**Action item**.
Copy each line of the data exactly. Leave nothing out.

[Opening Material provided section]

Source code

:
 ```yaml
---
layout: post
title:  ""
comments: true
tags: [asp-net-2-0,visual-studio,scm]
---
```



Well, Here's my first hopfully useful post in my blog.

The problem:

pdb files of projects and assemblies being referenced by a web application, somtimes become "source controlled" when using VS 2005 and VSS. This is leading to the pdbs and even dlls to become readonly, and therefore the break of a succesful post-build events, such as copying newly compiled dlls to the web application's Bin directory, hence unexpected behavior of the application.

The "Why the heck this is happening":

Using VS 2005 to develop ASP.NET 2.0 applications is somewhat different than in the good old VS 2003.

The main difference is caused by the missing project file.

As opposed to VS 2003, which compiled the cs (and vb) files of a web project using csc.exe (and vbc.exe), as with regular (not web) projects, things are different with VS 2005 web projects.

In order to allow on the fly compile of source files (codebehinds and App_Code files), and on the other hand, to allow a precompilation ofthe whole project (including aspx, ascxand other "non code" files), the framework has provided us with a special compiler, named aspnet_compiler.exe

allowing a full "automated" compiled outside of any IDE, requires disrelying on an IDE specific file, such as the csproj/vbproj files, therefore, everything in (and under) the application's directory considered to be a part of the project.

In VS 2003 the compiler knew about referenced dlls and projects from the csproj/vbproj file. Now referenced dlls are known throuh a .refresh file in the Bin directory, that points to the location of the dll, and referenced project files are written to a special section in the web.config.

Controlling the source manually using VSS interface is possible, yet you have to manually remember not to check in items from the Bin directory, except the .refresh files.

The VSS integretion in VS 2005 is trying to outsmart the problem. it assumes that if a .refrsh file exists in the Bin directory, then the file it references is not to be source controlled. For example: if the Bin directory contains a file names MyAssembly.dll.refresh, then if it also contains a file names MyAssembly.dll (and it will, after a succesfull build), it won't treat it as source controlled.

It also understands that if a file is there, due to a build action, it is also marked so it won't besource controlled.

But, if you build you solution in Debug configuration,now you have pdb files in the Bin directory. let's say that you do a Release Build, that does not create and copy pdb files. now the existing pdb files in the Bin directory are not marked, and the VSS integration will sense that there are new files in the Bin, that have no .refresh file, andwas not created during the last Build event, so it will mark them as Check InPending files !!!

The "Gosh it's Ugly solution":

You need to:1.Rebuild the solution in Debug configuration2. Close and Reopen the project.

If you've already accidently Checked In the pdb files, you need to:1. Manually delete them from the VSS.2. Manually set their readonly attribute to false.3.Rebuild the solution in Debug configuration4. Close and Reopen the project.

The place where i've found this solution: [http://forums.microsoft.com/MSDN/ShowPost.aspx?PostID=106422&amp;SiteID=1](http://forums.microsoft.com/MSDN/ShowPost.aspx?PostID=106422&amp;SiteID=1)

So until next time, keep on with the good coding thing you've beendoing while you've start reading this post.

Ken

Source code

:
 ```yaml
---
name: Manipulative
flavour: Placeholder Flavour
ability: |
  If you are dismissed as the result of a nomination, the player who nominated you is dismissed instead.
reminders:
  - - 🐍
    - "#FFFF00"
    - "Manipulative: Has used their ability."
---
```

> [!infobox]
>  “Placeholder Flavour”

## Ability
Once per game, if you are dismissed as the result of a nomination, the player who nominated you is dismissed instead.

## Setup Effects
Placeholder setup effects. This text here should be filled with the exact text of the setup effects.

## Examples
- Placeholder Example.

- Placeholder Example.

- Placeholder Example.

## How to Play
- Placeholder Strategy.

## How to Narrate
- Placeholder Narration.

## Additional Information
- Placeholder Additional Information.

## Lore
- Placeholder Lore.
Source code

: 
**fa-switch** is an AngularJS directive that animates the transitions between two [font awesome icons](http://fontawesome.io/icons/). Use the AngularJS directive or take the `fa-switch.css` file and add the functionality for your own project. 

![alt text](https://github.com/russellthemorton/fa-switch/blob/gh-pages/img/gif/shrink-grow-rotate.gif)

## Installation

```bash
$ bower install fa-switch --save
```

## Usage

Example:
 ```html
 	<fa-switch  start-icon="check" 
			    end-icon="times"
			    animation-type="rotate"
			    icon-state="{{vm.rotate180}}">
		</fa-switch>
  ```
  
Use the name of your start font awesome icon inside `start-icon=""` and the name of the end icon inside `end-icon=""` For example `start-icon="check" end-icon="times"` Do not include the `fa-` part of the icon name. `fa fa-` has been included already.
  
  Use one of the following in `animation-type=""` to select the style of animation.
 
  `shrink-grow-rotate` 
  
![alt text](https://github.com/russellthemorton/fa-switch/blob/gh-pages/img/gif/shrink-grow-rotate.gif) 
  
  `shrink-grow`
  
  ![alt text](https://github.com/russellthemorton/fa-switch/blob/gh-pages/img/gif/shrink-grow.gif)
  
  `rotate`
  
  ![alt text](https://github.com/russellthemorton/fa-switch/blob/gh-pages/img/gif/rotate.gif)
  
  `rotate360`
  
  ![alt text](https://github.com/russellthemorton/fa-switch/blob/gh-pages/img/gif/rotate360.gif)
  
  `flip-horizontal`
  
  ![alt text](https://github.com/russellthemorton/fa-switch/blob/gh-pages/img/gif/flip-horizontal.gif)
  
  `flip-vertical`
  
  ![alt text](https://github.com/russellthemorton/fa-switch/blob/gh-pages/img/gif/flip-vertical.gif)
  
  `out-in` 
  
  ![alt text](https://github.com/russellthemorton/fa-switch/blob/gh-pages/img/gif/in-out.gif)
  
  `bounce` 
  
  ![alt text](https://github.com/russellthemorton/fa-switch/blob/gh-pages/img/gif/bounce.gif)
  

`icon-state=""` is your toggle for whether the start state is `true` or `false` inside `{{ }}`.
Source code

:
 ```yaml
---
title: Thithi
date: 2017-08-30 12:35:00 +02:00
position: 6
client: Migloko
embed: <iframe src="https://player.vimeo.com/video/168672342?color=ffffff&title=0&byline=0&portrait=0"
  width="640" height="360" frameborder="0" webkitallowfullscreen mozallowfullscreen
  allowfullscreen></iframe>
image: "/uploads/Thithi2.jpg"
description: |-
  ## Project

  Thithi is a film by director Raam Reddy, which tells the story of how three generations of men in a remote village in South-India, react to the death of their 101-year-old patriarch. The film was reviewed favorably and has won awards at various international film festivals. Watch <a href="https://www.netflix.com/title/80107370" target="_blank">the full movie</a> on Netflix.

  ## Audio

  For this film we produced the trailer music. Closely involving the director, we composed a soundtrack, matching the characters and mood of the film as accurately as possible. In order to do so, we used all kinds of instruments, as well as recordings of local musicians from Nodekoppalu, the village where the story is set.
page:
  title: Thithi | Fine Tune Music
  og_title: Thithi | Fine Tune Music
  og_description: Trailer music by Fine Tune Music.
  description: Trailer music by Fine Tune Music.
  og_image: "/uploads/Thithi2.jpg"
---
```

[Closing Material provided section]

**Solved problem**.
Source code

:
 ```yaml
---
layout: post
title:  ""
comments: true
tags: [asp-net-2-0,visual-studio,scm]
---
```



Well, Here's my first hopfully useful post in my blog.

The problem:

pdb files of projects and assemblies being referenced by a web application, somtimes become "source controlled" when using VS 2005 and VSS. This is leading to the pdbs and even dlls to become readonly, and therefore the break of a succesful post-build events, such as copying newly compiled dlls to the web application's Bin directory, hence unexpected behavior of the application.

The "Why the heck this is happening":

Using VS 2005 to develop ASP.NET 2.0 applications is somewhat different than in the good old VS 2003.

The main difference is caused by the missing project file.

As opposed to VS 2003, which compiled the cs (and vb) files of a web project using csc.exe (and vbc.exe), as with regular (not web) projects, things are different with VS 2005 web projects.

In order to allow on the fly compile of source files (codebehinds and App_Code files), and on the other hand, to allow a precompilation ofthe whole project (including aspx, ascxand other "non code" files), the framework has provided us with a special compiler, named aspnet_compiler.exe

allowing a full "automated" compiled outside of any IDE, requires disrelying on an IDE specific file, such as the csproj/vbproj files, therefore, everything in (and under) the application's directory considered to be a part of the project.

In VS 2003 the compiler knew about referenced dlls and projects from the csproj/vbproj file. Now referenced dlls are known throuh a .refresh file in the Bin directory, that points to the location of the dll, and referenced project files are written to a special section in the web.config.

Controlling the source manually using VSS interface is possible, yet you have to manually remember not to check in items from the Bin directory, except the .refresh files.

The VSS integretion in VS 2005 is trying to outsmart the problem. it assumes that if a .refrsh file exists in the Bin directory, then the file it references is not to be source controlled. For example: if the Bin directory contains a file names MyAssembly.dll.refresh, then if it also contains a file names MyAssembly.dll (and it will, after a succesfull build), it won't treat it as source controlled.

It also understands that if a file is there, due to a build action, it is also marked so it won't besource controlled.

But, if you build you solution in Debug configuration,now you have pdb files in the Bin directory. let's say that you do a Release Build, that does not create and copy pdb files. now the existing pdb files in the Bin directory are not marked, and the VSS integration will sense that there are new files in the Bin, that have no .refresh file, andwas not created during the last Build event, so it will mark them as Check InPending files !!!

The "Gosh it's Ugly solution":

You need to:1.Rebuild the solution in Debug configuration2. Close and Reopen the project.

If you've already accidently Checked In the pdb files, you need to:1. Manually delete them from the VSS.2. Manually set their readonly attribute to false.3.Rebuild the solution in Debug configuration4. Close and Reopen the project.

The place where i've found this solution: [http://forums.microsoft.com/MSDN/ShowPost.aspx?PostID=106422&amp;SiteID=1](http://forums.microsoft.com/MSDN/ShowPost.aspx?PostID=106422&amp;SiteID=1)

So until next time, keep on with the good coding thing you've beendoing while you've start reading this post.

Ken

Source code

:
 ```yaml
---
name: Manipulative
flavour: Placeholder Flavour
ability: |
  If you are dismissed as the result of a nomination, the player who nominated you is dismissed instead.
reminders:
  - - 🐍
    - "#FFFF00"
    - "Manipulative: Has used their ability."
---
```

> [!infobox]
>  “Placeholder Flavour”

## Ability
Once per game, if you are dismissed as the result of a nomination, the player who nominated you is dismissed instead.

## Setup Effects
Placeholder setup effects. This text here should be filled with the exact text of the setup effects.

## Examples
- Placeholder Example.

- Placeholder Example.

- Placeholder Example.

## How to Play
- Placeholder Strategy.

## How to Narrate
- Placeholder Narration.

## Additional Information
- Placeholder Additional Information.

## Lore
- Placeholder Lore.
Source code

: 
**fa-switch** is an AngularJS directive that animates the transitions between two [font awesome icons](http://fontawesome.io/icons/). Use the AngularJS directive or take the `fa-switch.css` file and add the functionality for your own project. 

![alt text](https://github.com/russellthemorton/fa-switch/blob/gh-pages/img/gif/shrink-grow-rotate.gif)

## Installation

```bash
$ bower install fa-switch --save
```

## Usage

Example:
 ```html
 	<fa-switch  start-icon="check" 
			    end-icon="times"
			    animation-type="rotate"
			    icon-state="{{vm.rotate180}}">
		</fa-switch>
  ```
  
Use the name of your start font awesome icon inside `start-icon=""` and the name of the end icon inside `end-icon=""` For example `start-icon="check" end-icon="times"` Do not include the `fa-` part of the icon name. `fa fa-` has been included already.
  
  Use one of the following in `animation-type=""` to select the style of animation.
 
  `shrink-grow-rotate` 
  
![alt text](https://github.com/russellthemorton/fa-switch/blob/gh-pages/img/gif/shrink-grow-rotate.gif) 
  
  `shrink-grow`
  
  ![alt text](https://github.com/russellthemorton/fa-switch/blob/gh-pages/img/gif/shrink-grow.gif)
  
  `rotate`
  
  ![alt text](https://github.com/russellthemorton/fa-switch/blob/gh-pages/img/gif/rotate.gif)
  
  `rotate360`
  
  ![alt text](https://github.com/russellthemorton/fa-switch/blob/gh-pages/img/gif/rotate360.gif)
  
  `flip-horizontal`
  
  ![alt text](https://github.com/russellthemorton/fa-switch/blob/gh-pages/img/gif/flip-horizontal.gif)
  
  `flip-vertical`
  
  ![alt text](https://github.com/russellthemorton/fa-switch/blob/gh-pages/img/gif/flip-vertical.gif)
  
  `out-in` 
  
  ![alt text](https://github.com/russellthemorton/fa-switch/blob/gh-pages/img/gif/in-out.gif)
  
  `bounce` 
  
  ![alt text](https://github.com/russellthemorton/fa-switch/blob/gh-pages/img/gif/bounce.gif)
  

`icon-state=""` is your toggle for whether the start state is `true` or `false` inside `{{ }}`.
Source code

:
 ```yaml
---
title: Thithi
date: 2017-08-30 12:35:00 +02:00
position: 6
client: Migloko
embed: <iframe src="https://player.vimeo.com/video/168672342?color=ffffff&title=0&byline=0&portrait=0"
  width="640" height="360" frameborder="0" webkitallowfullscreen mozallowfullscreen
  allowfullscreen></iframe>
image: "/uploads/Thithi2.jpg"
description: |-
  ## Project

  Thithi is a film by director Raam Reddy, which tells the story of how three generations of men in a remote village in South-India, react to the death of their 101-year-old patriarch. The film was reviewed favorably and has won awards at various international film festivals. Watch <a href="https://www.netflix.com/title/80107370" target="_blank">the full movie</a> on Netflix.

  ## Audio

  For this film we produced the trailer music. Closely involving the director, we composed a soundtrack, matching the characters and mood of the film as accurately as possible. In order to do so, we used all kinds of instruments, as well as recordings of local musicians from Nodekoppalu, the village where the story is set.
page:
  title: Thithi | Fine Tune Music
  og_title: Thithi | Fine Tune Music
  og_description: Trailer music by Fine Tune Music.
  description: Trailer music by Fine Tune Music.
  og_image: "/uploads/Thithi2.jpg"
---
```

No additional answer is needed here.